(Data records):

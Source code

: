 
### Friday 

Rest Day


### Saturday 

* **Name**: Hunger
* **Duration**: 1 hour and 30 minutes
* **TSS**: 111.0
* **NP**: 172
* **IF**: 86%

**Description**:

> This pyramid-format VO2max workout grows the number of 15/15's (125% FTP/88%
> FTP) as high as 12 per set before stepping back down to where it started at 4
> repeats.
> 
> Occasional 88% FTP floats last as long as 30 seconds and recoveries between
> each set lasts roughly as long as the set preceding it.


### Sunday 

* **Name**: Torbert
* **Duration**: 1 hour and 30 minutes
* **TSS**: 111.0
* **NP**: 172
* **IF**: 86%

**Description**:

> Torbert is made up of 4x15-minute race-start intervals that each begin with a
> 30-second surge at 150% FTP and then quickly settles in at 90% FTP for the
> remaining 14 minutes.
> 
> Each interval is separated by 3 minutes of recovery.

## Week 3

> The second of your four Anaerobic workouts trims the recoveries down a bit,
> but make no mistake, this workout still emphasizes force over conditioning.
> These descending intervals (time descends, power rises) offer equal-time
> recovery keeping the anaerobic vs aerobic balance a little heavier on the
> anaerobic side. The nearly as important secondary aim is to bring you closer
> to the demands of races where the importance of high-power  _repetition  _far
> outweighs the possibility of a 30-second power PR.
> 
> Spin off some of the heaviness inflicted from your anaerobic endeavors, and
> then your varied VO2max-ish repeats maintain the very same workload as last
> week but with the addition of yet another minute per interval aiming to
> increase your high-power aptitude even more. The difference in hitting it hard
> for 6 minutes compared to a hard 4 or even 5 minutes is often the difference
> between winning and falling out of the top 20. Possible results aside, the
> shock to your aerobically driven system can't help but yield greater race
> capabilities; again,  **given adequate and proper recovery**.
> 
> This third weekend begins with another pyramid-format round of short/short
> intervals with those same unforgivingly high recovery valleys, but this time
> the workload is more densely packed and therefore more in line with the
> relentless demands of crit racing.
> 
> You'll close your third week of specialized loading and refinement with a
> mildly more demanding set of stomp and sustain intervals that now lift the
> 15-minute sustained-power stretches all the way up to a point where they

* * *

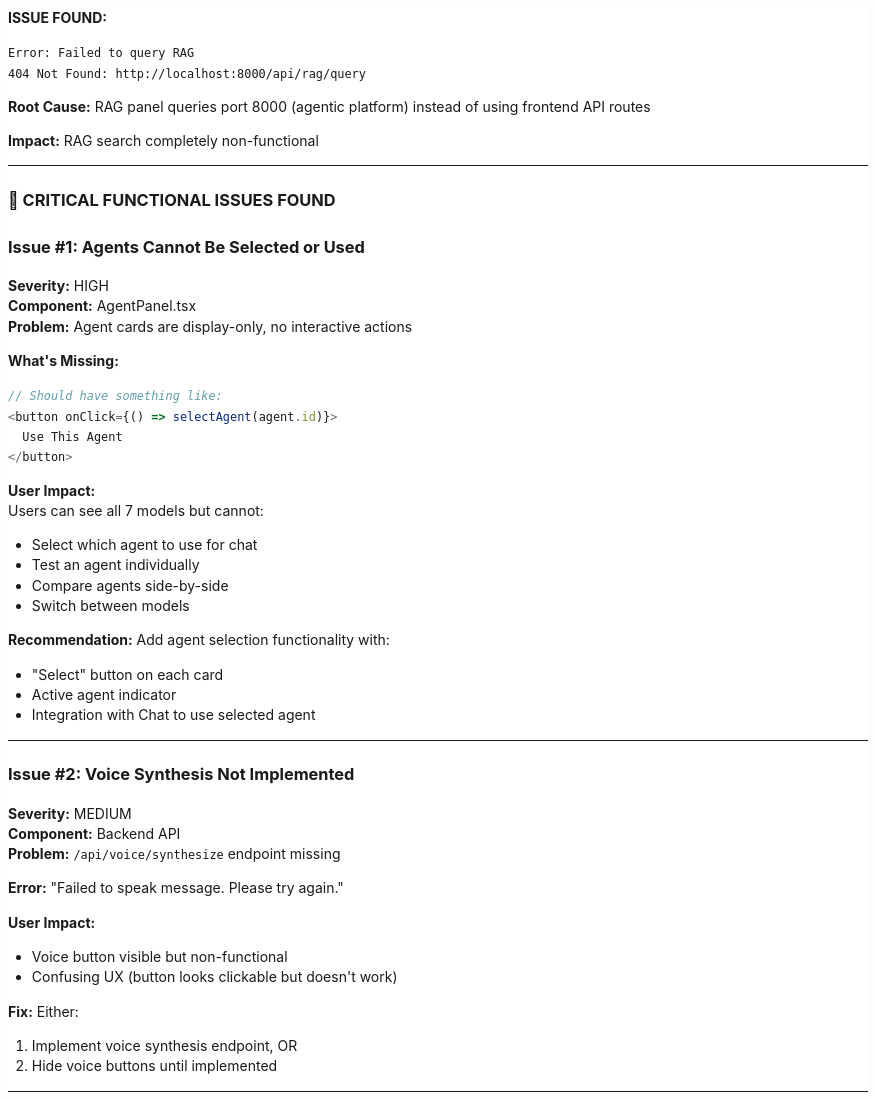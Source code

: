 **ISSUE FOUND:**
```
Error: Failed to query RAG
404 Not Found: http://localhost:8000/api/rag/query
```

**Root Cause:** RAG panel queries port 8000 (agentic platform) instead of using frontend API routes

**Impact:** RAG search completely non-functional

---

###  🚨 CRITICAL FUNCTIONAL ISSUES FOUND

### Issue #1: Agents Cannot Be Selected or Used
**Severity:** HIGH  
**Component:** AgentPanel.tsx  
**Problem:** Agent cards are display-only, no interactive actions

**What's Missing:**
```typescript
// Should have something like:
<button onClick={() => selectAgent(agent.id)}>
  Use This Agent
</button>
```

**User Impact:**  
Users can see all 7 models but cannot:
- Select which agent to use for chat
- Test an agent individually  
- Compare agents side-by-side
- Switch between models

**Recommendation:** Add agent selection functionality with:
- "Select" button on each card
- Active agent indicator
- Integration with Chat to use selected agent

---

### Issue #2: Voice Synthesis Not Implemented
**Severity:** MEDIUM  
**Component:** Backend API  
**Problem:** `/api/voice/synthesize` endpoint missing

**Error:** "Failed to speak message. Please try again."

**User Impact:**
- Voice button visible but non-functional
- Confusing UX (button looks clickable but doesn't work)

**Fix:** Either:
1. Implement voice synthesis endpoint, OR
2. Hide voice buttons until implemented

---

...

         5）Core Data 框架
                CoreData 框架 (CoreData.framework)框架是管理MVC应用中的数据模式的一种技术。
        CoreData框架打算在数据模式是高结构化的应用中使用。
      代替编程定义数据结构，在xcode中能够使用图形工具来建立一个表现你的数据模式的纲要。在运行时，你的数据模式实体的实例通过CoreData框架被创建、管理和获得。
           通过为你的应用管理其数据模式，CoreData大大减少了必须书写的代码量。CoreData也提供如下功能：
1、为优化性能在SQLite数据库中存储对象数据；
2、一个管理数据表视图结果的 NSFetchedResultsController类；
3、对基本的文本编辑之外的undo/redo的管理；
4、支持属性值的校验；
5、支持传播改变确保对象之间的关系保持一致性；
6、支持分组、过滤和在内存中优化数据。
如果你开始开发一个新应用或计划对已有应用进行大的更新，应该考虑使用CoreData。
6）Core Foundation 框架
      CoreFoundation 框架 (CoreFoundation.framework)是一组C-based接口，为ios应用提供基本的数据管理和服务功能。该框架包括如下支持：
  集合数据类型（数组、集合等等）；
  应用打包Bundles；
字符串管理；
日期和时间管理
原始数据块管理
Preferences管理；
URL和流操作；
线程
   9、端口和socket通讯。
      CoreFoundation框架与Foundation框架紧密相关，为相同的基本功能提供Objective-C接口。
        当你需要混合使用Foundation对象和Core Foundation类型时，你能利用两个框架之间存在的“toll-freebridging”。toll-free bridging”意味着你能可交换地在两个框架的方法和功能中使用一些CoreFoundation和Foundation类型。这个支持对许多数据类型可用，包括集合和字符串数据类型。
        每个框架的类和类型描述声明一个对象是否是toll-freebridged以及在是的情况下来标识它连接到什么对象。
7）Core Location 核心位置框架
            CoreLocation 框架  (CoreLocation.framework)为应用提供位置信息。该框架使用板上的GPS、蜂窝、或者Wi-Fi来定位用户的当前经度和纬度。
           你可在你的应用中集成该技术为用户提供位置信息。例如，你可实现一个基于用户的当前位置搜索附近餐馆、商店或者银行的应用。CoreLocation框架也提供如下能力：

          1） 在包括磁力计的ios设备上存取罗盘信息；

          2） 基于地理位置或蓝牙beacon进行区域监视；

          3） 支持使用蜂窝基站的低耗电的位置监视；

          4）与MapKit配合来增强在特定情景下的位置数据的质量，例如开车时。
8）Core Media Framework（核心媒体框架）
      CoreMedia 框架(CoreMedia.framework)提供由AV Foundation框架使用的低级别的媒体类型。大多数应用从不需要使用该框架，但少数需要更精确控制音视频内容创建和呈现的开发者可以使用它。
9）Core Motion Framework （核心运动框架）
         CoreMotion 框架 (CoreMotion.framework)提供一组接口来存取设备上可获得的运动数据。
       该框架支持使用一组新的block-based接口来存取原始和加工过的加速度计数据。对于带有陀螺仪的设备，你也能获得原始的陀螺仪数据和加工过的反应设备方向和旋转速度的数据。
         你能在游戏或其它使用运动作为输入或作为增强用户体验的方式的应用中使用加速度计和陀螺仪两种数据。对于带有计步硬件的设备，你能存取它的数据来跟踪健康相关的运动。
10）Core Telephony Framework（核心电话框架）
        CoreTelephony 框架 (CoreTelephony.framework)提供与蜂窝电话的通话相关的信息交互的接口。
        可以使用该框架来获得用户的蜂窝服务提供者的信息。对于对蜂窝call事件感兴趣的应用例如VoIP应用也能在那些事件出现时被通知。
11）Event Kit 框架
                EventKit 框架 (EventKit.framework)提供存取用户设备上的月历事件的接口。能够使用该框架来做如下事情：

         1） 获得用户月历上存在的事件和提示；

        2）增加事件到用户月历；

(Work request): Each line above that holds the string "Problem" should be copied and shown.

(Expected answer):
**Problem:** Agent cards are display-only, no interactive actions
**Problem:** `/api/voice/synthesize` endpoint missing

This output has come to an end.